Leung Henry C M, Siu M H, Yiu S M, Chin Francis Y L, Sung Ken W K
Department of Computer Science, The University of Hong Kong Pokfulam Road, Hong Kong.
Comput Syst Bioinformatics Conf. 2007;6:111-9.
Finding motif pairs from a set of protein sequences based on the protein-protein interaction data is a challenging computational problem. Existing effective approaches usually rely on additional information such as some prior knowledge on protein groupings based on protein domains. In reality, this kind of knowledge is not always available. Novel approaches without using this knowledge is much desirable. Recently, Tan et al. proposed such an approach. However, there are two problems with their approach. The scoring function (using chi(2) testing) used in their approach is not adequate. Random motif pairs may have higher scores than the correct ones. Their approach is also not scalable. It may take days to process a set of 5000 protein sequences with about 20,000 interactions. In this paper, our contribution is two-fold. We first introduce a new scoring method, which is shown to be more accurate than the chi-score used in Tan et al. Then, we present two efficient algorithms, one exact algorithm and a heuristic version of it, to solve the problem of finding motif pairs. Based on experiments on real datasets, we show that our algorithms are efficient and can accurately locate the motif pairs. We have also evaluated the sensitivity and efficiency of our heuristics algorithm using simulated datasets, the results show that the algorithm is very efficient with reasonably high sensitivity.
基于蛋白质 - 蛋白质相互作用数据从一组蛋白质序列中寻找基序对是一个具有挑战性的计算问题。现有的有效方法通常依赖于额外信息,例如基于蛋白质结构域的蛋白质分组的一些先验知识。实际上,这种知识并非总是可用。非常需要不使用此类知识的新方法。
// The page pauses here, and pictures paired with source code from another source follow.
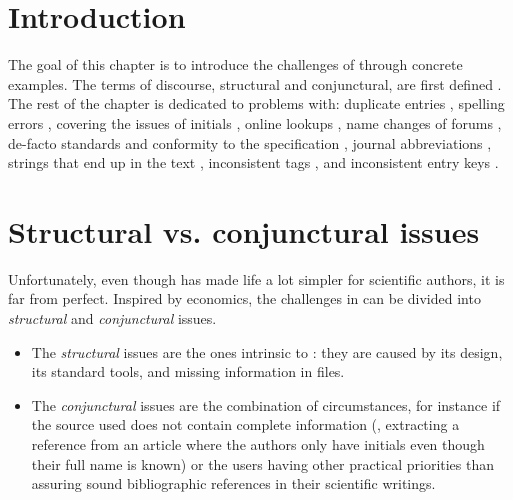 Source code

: 
\section{Introduction}
The goal of this chapter is to introduce the challenges of {\bibtex}
through concrete examples.  The terms of discourse, structural and
conjunctural, are first defined
.  The rest of the
chapter is dedicated to problems with: duplicate entries
, spelling errors
, covering the issues of initials
, online lookups
, name changes of forums
, de-facto standards and conformity
to the {\bibtex} specification ,
journal abbreviations , {\bibtex}
strings that end up in the text
, inconsistent tags
, and inconsistent entry keys
 .

\section{Structural vs. conjunctural issues}
\label{sec:problems_structural_conjunctural}

Unfortunately, even though {\bibtex} has made life a lot simpler for
scientific authors, it is far from perfect.  Inspired by economics,
the challenges in {\bibtex} can be divided into \emph{structural} and
\emph{conjunctural} issues.

\begin{itemize}
\item The \emph{structural} issues are the ones intrinsic to
  {\bibtex}: they are caused by its design, its standard tools, and
  missing information in {\bibtex} files.

\item The \emph{conjunctural} issues are the combination of
  circumstances, for instance if the source used does not contain
  complete information (\eg, extracting a reference from an article
  where the authors only have initials even though their full name is
  known) or the users having other practical priorities than assuring
  sound bibliographic references in their scientific writings.
\end{itemize}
最近,谭等人提出了这样一种方法。然而,他们的方法存在两个问题。他们方法中使用的评分函数(使用卡方检验)并不充分。随机基序对可能比正确的基序对得分更高。他们的方法也不可扩展。处理一组具有约20000个相互作用的5000个蛋白质序列可能需要数天时间。在本文中,我们的贡献有两方面。我们首先引入一种新的评分方法,它被证明比谭等人使用的卡方评分更准确。然后,我们提出两种高效算法,一种精确算法及其启发式版本,以解决寻找基序对的问题。基于对真实数据集的实验,我们表明我们的算法是高效的,并且可以准确地定位基序对。我们还使用模拟数据集评估了我们启发式算法的灵敏度和效率,结果表明该算法非常高效且具有相当高的灵敏度。